Anche per questo abbiamo ricalibrato la composizione degli inviti, cercando di dare più spazio possibilmente ai giovani e comunque a persone che hanno direttamente a che fare con i temi del lavoro.
La compagine dei delegati sarà dunque così composta:
Diocesi fino a 500.000 abitanti: 3 posti compreso il vescovo
Diocesi oltre, più di 500.000: 5 posti compreso il vescovo
Associazioni laicali: 200 posti totali
Altri Invitati: 300 posti totali
In base alle risposte pervenute dalla Diocesi, e creandosi effettive disponibilità, sarà possibile soddisfare eventuali richieste di un numero maggiore di delegati privilegiando particolarmente i giovani.
Per la buona riuscita dell’evento, ma soprattutto per raggiungere quegli obiettivi che abbiamo sopra richiamato, è decisivo il ruolo dei delegati: dovranno essere dei veri e propri attivatori territoriali, agenti motivati e preparati, dediti – con passione e intelligenza – a una missione che non finisce certamente domenica 29 ottobre. Tutt’altro.
Sarà molto importante designare persone che possano garantire la propria partecipazione attiva prima, durante e dopo le giornate cagliaritane.
Al più presto, sarà costituita una community digitale tra tutti i partecipanti.

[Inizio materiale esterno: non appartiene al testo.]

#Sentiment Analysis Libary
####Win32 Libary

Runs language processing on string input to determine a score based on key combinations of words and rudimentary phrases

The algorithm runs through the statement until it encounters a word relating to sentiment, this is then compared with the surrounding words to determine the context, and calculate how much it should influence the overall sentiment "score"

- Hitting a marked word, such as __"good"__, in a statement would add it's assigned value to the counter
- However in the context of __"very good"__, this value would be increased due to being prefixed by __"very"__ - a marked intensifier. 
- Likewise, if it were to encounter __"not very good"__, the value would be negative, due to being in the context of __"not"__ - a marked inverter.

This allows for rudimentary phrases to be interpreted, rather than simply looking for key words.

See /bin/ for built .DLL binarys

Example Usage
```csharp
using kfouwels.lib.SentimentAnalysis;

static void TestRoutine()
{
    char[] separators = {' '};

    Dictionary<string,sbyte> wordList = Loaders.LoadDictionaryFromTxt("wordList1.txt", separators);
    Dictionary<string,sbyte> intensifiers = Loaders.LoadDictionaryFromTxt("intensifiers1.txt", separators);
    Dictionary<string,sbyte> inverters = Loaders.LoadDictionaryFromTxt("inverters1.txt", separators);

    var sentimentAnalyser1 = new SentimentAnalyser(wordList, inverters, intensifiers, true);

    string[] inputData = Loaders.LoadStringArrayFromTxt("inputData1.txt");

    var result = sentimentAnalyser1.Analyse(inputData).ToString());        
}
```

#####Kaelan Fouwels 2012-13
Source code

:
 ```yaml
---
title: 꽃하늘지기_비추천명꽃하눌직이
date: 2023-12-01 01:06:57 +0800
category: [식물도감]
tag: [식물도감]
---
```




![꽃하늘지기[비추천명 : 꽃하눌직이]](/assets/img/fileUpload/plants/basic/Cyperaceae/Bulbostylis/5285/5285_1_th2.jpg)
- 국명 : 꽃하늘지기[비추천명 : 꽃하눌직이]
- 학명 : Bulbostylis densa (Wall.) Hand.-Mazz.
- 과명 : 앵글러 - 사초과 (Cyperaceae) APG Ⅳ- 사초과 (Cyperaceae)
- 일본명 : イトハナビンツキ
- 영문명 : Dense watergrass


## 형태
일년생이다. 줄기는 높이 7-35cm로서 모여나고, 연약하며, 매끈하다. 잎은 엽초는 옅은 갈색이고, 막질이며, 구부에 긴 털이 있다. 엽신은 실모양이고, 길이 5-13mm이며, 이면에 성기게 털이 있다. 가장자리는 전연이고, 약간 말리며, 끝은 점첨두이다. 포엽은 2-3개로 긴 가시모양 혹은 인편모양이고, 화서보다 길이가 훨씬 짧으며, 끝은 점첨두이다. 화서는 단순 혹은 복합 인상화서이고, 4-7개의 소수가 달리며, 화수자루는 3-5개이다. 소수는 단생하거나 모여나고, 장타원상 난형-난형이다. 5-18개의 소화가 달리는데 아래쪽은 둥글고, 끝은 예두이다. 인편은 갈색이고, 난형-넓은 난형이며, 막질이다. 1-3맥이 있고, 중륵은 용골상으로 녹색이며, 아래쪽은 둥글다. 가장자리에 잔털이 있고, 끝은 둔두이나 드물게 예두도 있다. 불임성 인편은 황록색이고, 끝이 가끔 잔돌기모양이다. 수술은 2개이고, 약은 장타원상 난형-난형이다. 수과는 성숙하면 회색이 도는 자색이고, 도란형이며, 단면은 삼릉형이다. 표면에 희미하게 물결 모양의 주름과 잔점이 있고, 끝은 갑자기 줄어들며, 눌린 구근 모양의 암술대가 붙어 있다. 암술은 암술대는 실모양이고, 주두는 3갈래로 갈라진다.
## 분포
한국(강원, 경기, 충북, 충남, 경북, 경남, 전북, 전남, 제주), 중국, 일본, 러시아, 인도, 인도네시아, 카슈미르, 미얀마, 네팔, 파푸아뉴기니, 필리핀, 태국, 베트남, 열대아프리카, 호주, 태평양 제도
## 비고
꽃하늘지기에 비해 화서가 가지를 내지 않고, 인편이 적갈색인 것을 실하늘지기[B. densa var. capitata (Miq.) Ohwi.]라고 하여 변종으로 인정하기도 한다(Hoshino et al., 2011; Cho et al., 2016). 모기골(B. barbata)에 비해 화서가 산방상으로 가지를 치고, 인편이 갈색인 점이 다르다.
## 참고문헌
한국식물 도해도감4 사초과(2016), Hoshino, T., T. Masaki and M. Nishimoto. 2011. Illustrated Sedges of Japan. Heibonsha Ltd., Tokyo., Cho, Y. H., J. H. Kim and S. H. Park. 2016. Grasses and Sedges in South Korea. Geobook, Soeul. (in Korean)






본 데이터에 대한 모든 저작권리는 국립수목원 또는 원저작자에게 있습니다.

L’obiettivo è quello di realizzare un’effettiva attivazione delle comunità cristiane su un tema molto sentito e particolarmente urgente.
Per la condivisione del cammino preparatorio
È molto importante che le iniziative svolte a livello locale vengano comunicate e fatte convergere a livello nazionale. Per far questo, è a disposizione un sito web (www.settimanesociali.it) che, oltre a fornire tutta una serie di materiali utili, permetterà di raccogliere, sistematizzare e documentare le tante iniziative svolte a livello diocesano.

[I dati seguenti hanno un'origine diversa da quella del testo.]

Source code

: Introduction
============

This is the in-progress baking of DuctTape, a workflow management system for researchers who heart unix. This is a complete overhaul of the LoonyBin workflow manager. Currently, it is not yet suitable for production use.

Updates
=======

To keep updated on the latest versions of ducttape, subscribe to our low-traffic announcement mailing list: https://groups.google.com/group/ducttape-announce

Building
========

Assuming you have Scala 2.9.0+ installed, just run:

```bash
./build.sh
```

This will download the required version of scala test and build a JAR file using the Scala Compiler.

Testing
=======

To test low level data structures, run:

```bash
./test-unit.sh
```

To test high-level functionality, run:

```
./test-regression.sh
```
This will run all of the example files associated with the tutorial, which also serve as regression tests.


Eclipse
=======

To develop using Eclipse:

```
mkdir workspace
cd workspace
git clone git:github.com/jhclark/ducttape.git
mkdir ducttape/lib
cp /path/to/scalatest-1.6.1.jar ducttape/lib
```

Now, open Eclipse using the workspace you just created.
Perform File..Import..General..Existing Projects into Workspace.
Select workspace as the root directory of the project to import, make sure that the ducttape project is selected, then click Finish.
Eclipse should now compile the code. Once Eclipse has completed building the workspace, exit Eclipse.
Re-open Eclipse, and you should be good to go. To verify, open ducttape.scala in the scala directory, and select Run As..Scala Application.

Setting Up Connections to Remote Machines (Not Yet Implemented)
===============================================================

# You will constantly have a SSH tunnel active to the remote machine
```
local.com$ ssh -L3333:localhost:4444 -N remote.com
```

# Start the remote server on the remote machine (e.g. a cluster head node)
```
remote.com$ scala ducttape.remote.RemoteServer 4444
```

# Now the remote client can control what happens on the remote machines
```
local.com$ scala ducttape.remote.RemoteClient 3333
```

Persone, associazioni, gruppi, istituzioni possono rispondere a questo invito alla preparazione della settimana sociale inviando testi e realizzando occasioni di studio, di confronto e di approfondimento.
La Segreteria nazionale delle Settimane Sociali, via Aurelia n. 468 – 00165 Roma, è raggiungibile telefonicamente al numero 06.66398229, per fax al numero 06.66398380, e via e-mail all’indirizzo settimanesociali@chiesacattolica.it.
Si prega di far pervenire i contributi entro il 15 giugno 2017.
In un mondo in rapida evoluzione, e su un tema tanto impegnativo come quello del lavoro, crediamo che come Chiesa cattolica possiamo porci al servizio di tutta la società italiana se saremo in grado di promuovere e connettere le forze presenti sul nostro territorio.
Con questo auspicio ci auguriamo un buon cammino verso Cagliari 2017.